Why would Doug Ford not want to take over the Ontario Progressive Conservative Party? His and his brother’s hard-core Ford Nation followers could swamp the membership of the entire PC party in Ontario. In a one-member-one-vote situation he could not lose. And that band of crazies in the ridings dominated by the Ontario Landowners would support Ford just to get even with the city-dominated old fashioned Conservatives in the Bill Davis style. If Doug Ford decides to go for it, the Conservative party might as well take the position for the enema he has promised it.
And just think of Pierre-Karl Péladeau as leader of the Parti Québécois in Quebec. That is an enema mix with jalapeños in it. And he is promising to declare before the end of November. It is still hard to say whether it was Péladeau or the PQ’s bigoted secularism charter that cost the PQ the provincial election last year. It is the blind belief in separatism that still drives what is left of the PQ and it seems the party’s already anointed saviour is Péladeau.

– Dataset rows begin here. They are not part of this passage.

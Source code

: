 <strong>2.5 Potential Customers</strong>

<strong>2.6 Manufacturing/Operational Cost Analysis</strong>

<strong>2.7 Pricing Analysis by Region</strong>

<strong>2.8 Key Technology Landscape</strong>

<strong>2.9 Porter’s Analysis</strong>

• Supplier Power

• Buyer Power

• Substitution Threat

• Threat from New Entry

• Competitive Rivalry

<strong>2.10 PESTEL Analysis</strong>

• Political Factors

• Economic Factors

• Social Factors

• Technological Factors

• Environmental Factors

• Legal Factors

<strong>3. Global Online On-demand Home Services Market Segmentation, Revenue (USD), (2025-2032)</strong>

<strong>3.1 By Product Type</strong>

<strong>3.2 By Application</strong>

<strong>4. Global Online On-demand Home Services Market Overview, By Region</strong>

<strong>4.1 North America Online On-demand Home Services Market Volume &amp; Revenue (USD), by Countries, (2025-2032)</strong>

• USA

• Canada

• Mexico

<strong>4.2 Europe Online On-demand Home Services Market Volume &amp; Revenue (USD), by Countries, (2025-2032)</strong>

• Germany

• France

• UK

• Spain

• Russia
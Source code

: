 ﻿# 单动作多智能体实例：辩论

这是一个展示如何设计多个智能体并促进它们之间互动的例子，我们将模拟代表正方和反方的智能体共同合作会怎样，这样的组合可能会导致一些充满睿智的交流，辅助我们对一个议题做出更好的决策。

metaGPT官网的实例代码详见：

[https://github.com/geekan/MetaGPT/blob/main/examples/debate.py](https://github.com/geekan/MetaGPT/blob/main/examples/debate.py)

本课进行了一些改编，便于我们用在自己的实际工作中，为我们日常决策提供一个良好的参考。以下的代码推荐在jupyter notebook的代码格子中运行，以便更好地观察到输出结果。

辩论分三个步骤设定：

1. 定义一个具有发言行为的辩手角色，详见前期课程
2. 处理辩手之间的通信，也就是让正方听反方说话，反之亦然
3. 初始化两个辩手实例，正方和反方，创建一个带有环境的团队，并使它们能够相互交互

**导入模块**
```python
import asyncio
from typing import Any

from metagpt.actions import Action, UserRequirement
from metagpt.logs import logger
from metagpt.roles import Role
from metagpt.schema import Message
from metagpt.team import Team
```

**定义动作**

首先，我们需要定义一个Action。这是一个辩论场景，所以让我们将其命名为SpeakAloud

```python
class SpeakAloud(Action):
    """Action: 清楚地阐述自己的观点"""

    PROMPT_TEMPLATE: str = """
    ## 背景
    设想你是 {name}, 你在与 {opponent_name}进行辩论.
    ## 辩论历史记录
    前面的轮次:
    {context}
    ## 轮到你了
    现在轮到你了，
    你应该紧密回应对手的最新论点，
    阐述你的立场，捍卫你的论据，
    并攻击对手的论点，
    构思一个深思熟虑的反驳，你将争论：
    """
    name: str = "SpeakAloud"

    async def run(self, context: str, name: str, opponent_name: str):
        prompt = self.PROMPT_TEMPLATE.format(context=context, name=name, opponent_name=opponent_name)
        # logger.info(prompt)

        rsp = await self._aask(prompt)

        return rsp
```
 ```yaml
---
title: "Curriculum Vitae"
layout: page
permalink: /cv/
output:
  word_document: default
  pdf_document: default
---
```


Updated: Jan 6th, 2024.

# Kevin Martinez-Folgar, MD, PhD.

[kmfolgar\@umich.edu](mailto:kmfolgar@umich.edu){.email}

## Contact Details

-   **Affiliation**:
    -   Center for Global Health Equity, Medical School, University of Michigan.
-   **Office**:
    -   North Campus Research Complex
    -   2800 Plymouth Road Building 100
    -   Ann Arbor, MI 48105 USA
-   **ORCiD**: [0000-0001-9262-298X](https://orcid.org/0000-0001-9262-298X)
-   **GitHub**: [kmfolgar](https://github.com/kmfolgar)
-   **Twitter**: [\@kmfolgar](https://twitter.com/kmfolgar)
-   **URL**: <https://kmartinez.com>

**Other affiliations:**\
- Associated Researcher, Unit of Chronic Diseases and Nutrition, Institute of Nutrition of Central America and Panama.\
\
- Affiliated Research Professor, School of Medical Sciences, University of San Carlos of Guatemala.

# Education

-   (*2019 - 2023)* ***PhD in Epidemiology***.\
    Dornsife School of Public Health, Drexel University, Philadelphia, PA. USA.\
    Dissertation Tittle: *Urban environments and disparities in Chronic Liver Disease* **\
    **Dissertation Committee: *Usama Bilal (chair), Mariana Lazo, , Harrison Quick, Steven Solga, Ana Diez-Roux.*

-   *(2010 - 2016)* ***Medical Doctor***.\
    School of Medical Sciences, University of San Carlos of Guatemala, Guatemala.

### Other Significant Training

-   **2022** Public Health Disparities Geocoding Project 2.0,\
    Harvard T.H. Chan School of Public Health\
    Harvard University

But just think about it: Ford and Péladeau as leaders of Canada’s two largest provinces, with more than half of Canada’s population. It would not only destroy the country but you would want it to separate.
But saner heads will prevail in both provinces. It appears that the separatist movement in Quebec has already split into three quarrelsome entities and it will never be a controversial person such as Péladeau that can rebuild the coalition. Quebecers might hate Ottawa at the moment but the government there is likely to change within the year. That will help change the dynamics in Quebec.
Ontario is actually the major problem. Its Liberal premier has a majority but has yet to show much spark as leader. Ontario New Democrats desperately need a new leader and there is no saviour on the horizon. As Conservatives go, the two leading contenders for that leadership, MPPs Christine Elliott and Lisa McLeod, are somewhere in the wishy-washy middle of the conservative spectrum. Doug Ford could put a face to that party: not a pretty one!